(THE DATA)

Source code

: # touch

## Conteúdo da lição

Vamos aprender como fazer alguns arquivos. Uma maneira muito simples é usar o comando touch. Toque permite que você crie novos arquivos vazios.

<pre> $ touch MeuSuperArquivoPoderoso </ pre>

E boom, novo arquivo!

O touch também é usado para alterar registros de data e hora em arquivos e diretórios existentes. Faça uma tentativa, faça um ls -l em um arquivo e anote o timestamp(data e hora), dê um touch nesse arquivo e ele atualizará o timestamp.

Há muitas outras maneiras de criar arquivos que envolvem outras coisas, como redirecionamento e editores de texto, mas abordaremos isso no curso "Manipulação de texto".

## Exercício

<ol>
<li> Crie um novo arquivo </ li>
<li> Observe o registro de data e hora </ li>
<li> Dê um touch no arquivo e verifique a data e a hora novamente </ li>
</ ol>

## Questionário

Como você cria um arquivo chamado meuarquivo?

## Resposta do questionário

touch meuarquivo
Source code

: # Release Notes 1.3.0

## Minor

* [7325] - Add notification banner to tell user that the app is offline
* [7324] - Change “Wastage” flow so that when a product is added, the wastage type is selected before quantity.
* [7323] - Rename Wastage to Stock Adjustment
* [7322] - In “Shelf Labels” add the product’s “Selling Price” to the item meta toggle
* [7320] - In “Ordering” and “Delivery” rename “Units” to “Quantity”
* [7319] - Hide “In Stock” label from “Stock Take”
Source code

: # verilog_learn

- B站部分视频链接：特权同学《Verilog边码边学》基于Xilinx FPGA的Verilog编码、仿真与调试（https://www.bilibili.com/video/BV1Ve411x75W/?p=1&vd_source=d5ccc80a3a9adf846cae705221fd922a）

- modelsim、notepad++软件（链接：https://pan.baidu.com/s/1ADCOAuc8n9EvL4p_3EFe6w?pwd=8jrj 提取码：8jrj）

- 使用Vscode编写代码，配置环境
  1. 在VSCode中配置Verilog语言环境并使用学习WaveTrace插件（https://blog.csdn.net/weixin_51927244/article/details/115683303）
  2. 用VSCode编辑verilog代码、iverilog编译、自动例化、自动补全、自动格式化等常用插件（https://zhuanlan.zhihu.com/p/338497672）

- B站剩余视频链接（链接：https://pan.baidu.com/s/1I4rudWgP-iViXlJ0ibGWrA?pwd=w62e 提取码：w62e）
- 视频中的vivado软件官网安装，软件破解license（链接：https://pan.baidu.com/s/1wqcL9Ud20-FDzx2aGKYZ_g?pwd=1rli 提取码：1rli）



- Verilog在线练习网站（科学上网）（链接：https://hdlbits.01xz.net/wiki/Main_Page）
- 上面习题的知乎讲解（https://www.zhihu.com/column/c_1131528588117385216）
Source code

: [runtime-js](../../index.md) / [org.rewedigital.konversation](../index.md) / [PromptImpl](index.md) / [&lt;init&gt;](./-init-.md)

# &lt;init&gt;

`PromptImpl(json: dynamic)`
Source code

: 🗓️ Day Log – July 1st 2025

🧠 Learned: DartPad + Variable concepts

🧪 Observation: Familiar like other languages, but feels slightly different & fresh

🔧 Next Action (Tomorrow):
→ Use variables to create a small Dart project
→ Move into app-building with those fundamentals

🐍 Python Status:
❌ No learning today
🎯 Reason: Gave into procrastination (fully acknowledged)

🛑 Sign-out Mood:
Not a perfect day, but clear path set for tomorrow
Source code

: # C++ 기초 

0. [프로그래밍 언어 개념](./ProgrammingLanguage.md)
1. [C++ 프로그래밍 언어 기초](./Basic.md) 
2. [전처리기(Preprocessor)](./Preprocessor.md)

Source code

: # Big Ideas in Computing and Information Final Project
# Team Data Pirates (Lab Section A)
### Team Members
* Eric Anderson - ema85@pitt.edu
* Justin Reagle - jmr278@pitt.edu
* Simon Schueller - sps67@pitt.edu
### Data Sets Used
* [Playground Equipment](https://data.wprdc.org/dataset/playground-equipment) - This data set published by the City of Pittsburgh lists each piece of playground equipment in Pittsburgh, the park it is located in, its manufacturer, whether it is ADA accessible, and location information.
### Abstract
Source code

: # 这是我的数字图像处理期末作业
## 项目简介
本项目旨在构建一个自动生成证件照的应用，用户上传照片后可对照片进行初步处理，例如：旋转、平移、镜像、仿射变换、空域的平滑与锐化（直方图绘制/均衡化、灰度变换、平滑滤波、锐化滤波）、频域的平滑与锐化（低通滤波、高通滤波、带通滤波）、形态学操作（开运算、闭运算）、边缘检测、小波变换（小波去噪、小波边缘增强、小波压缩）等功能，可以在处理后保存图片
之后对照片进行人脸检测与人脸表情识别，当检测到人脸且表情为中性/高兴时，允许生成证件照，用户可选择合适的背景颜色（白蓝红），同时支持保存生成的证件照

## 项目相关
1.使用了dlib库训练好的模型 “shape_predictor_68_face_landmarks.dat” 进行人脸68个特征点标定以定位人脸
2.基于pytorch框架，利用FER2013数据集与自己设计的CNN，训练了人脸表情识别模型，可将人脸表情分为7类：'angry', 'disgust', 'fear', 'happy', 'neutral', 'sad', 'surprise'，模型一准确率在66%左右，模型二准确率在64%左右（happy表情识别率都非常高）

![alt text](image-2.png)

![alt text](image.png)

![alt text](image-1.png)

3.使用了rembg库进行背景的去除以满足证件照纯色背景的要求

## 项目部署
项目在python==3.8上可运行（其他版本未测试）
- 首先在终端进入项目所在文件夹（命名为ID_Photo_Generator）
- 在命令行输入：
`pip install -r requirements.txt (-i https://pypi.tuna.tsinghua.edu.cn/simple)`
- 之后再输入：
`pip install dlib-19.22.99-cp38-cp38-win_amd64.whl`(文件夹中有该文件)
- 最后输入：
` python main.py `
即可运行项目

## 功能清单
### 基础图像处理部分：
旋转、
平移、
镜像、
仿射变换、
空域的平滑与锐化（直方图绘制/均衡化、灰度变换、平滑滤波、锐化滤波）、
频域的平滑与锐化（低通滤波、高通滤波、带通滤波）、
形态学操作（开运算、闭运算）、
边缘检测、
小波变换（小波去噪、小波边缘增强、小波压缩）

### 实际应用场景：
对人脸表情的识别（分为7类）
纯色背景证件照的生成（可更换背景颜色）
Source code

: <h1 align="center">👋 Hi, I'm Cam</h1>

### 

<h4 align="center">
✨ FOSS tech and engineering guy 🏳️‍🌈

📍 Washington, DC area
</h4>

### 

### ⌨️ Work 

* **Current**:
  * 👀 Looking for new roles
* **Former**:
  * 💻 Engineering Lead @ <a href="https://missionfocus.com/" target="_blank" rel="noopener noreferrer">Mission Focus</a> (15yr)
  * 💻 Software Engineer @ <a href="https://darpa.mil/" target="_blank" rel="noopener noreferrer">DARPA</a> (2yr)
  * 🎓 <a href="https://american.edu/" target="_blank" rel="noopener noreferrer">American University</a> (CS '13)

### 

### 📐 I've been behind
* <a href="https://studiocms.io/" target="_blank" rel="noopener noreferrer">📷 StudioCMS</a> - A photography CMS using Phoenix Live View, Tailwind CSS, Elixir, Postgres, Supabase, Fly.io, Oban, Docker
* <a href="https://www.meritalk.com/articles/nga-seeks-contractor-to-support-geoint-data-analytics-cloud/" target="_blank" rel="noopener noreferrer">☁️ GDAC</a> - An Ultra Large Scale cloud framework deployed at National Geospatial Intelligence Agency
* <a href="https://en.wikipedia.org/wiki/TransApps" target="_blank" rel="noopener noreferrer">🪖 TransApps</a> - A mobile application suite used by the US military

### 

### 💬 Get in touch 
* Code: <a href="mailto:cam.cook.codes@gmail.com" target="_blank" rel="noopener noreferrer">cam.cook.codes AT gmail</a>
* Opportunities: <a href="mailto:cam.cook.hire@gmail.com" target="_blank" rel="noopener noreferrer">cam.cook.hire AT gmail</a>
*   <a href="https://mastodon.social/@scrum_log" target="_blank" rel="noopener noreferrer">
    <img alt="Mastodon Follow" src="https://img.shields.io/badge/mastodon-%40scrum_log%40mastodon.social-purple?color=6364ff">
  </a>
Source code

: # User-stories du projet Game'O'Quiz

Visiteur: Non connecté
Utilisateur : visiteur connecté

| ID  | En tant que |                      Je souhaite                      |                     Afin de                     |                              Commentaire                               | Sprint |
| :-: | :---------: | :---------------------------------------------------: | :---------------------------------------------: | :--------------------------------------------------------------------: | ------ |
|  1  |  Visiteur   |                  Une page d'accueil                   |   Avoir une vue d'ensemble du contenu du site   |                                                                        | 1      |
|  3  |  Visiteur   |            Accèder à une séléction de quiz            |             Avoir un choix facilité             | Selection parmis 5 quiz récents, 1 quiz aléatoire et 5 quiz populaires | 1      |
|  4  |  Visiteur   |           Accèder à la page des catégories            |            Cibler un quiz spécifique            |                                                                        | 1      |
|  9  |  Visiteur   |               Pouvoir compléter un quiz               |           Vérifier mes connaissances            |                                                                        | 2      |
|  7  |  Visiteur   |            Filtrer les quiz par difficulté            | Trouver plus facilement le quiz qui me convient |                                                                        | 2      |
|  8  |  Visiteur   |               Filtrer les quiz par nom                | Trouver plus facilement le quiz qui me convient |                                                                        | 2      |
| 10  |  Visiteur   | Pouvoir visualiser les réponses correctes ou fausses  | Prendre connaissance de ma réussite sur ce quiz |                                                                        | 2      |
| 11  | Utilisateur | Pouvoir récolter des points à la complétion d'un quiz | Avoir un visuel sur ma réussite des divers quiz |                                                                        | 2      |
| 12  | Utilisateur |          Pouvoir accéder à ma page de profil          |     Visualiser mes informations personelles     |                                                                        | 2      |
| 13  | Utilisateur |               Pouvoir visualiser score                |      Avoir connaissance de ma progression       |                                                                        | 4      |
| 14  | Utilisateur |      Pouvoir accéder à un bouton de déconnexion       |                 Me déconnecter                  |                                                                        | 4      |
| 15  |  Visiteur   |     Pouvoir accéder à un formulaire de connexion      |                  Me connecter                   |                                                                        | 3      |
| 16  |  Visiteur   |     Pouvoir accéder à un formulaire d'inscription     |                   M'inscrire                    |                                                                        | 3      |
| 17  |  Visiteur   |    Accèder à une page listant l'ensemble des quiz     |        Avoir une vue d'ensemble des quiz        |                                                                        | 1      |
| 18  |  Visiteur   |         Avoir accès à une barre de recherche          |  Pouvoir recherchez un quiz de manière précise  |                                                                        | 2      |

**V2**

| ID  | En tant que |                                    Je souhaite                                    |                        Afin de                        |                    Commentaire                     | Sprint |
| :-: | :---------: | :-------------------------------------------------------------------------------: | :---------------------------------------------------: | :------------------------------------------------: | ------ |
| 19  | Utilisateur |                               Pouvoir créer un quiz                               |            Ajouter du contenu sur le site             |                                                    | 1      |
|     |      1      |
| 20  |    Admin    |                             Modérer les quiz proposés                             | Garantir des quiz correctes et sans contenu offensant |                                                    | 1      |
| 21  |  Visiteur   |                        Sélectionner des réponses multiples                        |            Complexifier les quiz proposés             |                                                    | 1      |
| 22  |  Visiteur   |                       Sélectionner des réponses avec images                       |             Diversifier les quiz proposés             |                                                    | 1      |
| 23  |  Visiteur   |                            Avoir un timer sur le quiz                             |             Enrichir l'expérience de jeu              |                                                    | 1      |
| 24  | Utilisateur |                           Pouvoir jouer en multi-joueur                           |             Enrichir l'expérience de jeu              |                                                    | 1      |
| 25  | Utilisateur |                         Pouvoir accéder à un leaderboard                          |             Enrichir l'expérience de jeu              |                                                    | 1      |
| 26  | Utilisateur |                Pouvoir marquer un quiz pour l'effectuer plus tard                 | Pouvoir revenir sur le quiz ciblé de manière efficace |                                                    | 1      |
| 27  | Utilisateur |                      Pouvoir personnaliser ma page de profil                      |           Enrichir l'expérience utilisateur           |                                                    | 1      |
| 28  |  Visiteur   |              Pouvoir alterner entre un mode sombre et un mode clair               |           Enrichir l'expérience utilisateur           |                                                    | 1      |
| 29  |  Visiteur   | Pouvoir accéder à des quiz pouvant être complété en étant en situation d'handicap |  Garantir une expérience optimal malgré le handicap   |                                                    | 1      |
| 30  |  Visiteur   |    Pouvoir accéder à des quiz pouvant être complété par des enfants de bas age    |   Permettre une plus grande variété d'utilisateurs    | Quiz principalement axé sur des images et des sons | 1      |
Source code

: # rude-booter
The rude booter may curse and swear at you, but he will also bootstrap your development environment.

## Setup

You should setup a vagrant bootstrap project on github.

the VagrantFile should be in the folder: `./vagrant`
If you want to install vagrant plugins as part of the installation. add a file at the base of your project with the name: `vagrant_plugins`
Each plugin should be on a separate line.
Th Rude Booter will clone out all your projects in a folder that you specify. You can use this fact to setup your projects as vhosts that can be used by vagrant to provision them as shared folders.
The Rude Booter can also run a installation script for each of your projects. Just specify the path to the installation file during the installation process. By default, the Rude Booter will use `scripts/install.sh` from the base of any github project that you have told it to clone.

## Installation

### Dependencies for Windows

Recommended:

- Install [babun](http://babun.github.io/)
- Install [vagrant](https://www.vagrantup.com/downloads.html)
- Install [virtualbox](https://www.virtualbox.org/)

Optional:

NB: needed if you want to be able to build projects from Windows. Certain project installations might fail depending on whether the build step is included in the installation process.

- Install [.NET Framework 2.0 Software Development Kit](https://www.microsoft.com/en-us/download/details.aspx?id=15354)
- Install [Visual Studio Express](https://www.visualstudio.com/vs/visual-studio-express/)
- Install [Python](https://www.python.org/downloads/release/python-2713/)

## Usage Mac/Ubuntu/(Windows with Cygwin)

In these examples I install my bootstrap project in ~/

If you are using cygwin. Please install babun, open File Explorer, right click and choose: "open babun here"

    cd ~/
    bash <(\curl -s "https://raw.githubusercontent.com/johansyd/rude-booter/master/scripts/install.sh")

(End THE DATA)

*EXERCISE*. For the string "from", show each line of the entries above where it occurs.

*SOLUTION BELOW*.
* [7319] - Hide “In Stock” label from “Stock Take”
The Rude Booter can also run a installation script for each of your projects. Just specify the path to the installation file during the installation process. By default, the Rude Booter will use `scripts/install.sh` from the base of any github project that you have told it to clone.
NB: needed if you want to be able to build projects from Windows. Certain project installations might fail depending on whether the build step is included in the installation process.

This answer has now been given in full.